On Mon, May 16, 2016 at 9:41 PM, Mike Linksvayer ml@gondwanaland.com wrote:
On 05/15/2016 08:07 PM, John P. Sadowski wrote:
That is quite troubling, given that the committee approvals were near-unanimous. Is it possible that the bill could be interpreted to apply retroactively, meaning we'd have to remove those 1048 items?
I don't see anything retroactive in the text, but I also don't see anything that would strictly prohibit state agencies and local governments from treating previous publications as subject to copyright.
I see that User:Gazebo has posted at
https://commons.wikimedia.org/wiki/Commons:Village_pump/Copyright#Proposed_l... to no discussion yet.
Any idea when the bill comes up with a vote? Wikimedia DC could possibly draft and send a letter giving Wikimedia-specific examples, or we could work with the Foundation legal team to do so.
I don't know when it can be expected to come up for a vote. I should know more about California lawmaking than I do, which is almost nothing. I've copied wikimedia-sf; maybe some local California government maven lurks there and could say.
Mike
On May 15, 2016, at 9:47 PM, Mike Linksvayer ml@gondwanaland.com wrote:
https://www.eff.org/deeplinks/2016/04/ab-2880 "California's Legislature Wants to Copyright All Government Works"
More background at
https://www.techdirt.com/articles/20160417/09213934197/california-assembly-l...
According to http://copyright.lib.harvard.edu/states/ California is one of the three most "open" regarding government works.

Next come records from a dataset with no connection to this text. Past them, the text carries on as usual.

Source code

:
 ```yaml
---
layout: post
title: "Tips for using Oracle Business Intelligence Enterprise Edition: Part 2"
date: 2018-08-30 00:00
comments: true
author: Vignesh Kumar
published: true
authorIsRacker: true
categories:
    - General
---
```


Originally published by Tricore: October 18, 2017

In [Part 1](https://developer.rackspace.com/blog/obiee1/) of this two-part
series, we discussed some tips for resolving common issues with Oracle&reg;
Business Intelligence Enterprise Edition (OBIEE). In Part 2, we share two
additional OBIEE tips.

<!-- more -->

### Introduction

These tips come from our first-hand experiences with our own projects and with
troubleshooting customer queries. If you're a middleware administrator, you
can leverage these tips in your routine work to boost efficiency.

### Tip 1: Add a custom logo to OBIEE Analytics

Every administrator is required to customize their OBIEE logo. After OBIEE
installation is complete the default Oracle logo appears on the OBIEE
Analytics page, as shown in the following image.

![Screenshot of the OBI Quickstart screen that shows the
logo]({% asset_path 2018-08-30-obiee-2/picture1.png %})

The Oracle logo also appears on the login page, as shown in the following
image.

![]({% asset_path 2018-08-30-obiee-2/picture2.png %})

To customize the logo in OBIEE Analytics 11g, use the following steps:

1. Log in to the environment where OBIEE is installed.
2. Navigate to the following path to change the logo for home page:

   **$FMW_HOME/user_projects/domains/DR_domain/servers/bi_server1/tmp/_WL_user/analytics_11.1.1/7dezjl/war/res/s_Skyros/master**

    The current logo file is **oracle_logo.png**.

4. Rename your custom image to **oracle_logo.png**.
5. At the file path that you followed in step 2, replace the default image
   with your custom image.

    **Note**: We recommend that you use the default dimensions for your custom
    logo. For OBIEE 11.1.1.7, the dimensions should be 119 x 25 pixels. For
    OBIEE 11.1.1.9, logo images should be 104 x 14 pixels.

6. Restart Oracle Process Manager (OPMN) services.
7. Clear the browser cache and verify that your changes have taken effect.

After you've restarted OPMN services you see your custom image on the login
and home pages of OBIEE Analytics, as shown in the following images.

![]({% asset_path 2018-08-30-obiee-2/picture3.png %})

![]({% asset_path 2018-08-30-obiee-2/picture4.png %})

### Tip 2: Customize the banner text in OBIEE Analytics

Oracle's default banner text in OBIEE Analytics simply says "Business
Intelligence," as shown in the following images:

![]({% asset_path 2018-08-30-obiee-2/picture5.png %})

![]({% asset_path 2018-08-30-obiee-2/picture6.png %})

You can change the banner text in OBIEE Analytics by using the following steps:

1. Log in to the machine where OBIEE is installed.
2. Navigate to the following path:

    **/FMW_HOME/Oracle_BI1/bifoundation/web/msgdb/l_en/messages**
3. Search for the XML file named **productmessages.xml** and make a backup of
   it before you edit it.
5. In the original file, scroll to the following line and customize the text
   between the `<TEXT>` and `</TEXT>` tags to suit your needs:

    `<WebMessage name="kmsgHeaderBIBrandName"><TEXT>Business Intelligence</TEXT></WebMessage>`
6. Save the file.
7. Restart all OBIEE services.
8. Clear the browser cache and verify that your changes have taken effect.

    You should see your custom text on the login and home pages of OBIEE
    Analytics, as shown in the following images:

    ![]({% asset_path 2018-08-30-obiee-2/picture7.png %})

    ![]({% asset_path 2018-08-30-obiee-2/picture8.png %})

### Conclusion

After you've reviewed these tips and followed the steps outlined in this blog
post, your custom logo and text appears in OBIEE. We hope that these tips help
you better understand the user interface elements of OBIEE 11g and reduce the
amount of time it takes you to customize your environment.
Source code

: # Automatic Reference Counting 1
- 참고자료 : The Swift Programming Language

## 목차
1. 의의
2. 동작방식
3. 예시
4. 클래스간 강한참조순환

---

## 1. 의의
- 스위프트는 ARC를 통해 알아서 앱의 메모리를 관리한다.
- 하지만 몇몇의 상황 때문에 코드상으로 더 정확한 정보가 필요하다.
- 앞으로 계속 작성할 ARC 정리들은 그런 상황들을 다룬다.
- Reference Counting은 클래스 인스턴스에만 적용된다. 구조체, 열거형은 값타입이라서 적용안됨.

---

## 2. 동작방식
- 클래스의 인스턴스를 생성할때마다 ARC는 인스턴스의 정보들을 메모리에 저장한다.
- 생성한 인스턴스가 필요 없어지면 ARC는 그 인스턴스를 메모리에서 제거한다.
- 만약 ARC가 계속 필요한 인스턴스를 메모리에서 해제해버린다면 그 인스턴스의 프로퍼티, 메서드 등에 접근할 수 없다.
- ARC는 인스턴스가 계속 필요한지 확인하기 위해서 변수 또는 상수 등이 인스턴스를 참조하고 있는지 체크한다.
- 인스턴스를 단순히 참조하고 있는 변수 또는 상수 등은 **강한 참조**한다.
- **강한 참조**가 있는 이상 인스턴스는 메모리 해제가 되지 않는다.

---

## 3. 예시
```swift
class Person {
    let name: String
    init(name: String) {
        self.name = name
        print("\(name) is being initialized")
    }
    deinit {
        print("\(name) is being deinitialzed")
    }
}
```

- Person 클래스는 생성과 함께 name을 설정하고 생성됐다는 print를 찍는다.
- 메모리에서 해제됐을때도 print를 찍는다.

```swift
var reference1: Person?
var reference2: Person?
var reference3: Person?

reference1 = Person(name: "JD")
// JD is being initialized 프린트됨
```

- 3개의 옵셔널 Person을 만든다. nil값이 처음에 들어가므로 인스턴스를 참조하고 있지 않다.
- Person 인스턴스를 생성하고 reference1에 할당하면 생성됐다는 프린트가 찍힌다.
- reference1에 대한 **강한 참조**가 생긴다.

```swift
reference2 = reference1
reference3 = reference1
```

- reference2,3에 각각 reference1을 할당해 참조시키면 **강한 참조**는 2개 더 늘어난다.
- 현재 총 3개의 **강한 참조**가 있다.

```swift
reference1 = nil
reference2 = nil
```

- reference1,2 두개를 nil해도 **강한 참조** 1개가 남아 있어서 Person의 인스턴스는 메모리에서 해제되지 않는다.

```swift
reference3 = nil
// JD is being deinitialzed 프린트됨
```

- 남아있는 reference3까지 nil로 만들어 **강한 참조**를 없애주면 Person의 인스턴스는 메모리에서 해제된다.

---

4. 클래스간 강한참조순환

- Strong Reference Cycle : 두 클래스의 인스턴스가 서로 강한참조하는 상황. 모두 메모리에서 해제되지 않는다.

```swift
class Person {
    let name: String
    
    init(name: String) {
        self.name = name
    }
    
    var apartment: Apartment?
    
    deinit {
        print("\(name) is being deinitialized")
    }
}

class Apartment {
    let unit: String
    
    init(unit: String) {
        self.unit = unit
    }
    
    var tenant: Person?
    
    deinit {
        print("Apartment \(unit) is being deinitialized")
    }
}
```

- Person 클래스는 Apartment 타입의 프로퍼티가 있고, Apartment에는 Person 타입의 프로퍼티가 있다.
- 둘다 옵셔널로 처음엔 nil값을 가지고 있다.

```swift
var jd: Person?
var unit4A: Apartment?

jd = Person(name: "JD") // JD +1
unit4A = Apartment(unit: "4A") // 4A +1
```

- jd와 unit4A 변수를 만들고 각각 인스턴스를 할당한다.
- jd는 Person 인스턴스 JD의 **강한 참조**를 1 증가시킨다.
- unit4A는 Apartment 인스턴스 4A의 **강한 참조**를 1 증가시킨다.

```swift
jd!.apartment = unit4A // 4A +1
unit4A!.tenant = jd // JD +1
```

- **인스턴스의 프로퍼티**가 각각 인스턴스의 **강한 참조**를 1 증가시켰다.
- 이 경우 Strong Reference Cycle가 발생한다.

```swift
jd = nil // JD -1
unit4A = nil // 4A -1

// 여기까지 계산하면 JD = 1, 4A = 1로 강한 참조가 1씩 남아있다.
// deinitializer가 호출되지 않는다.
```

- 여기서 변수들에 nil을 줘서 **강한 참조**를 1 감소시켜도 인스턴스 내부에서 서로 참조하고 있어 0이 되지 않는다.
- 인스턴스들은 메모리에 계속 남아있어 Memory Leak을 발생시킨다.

Presumably it won't be anymore if AB 2880 becomes law.
California is one of only two U.S. states with a category under
https://commons.wikimedia.org/wiki/Category:Public_domain_by_government -- https://commons.wikimedia.org/wiki/Category:PD_California (1048 items).
I haven't investigated whether and how many of those items would be subject to copyright had AB 2880 been California law at the times of their publication.
Skimming the bill's changes to present law at
https://leginfo.legislature.ca.gov/faces/billCompareClient.xhtml?bill_id=201... it seems the one or two maybe dangerous additions are these:
> A public entity may own, license, and, if it deems it appropriate, > formally register intellectual property it creates or otherwise > acquires.
The assembly's analysis views this as a clarification, but it could open the door to widespread use (or copyright apologists would say, abuse) of copyright by local government, as the EFF says, "to chill speech, stifle open government, and harm the public domain."
> (A) A state agency shall not enter into a contract under this > article that waives the state’s intellectual property rights unless > the state agency, prior to execution of the contract, obtains the > consent of the department to the waiver. > > (B) An attempted waiver of the state’s intellectual property rights > by a state agency that violates subparagraph (A) shall be deemed > void as against public policy.
It is not clear to me whether this addition might serve as a barrier to agencies deciding to publish material under open licenses. In the meantime, I assume it will foster such barriers in practice.
https://twitter.com/mitchstoltz/status/731282363674562560 says "[EFF]'ll probably issue an action alert, but meantime, call your state assembly member's office & ask them to oppose."
If this is indeed a threat, I wonder if there's anything Wikimedians can do to oppose it, in addition to those of us in California calling our state assembly members?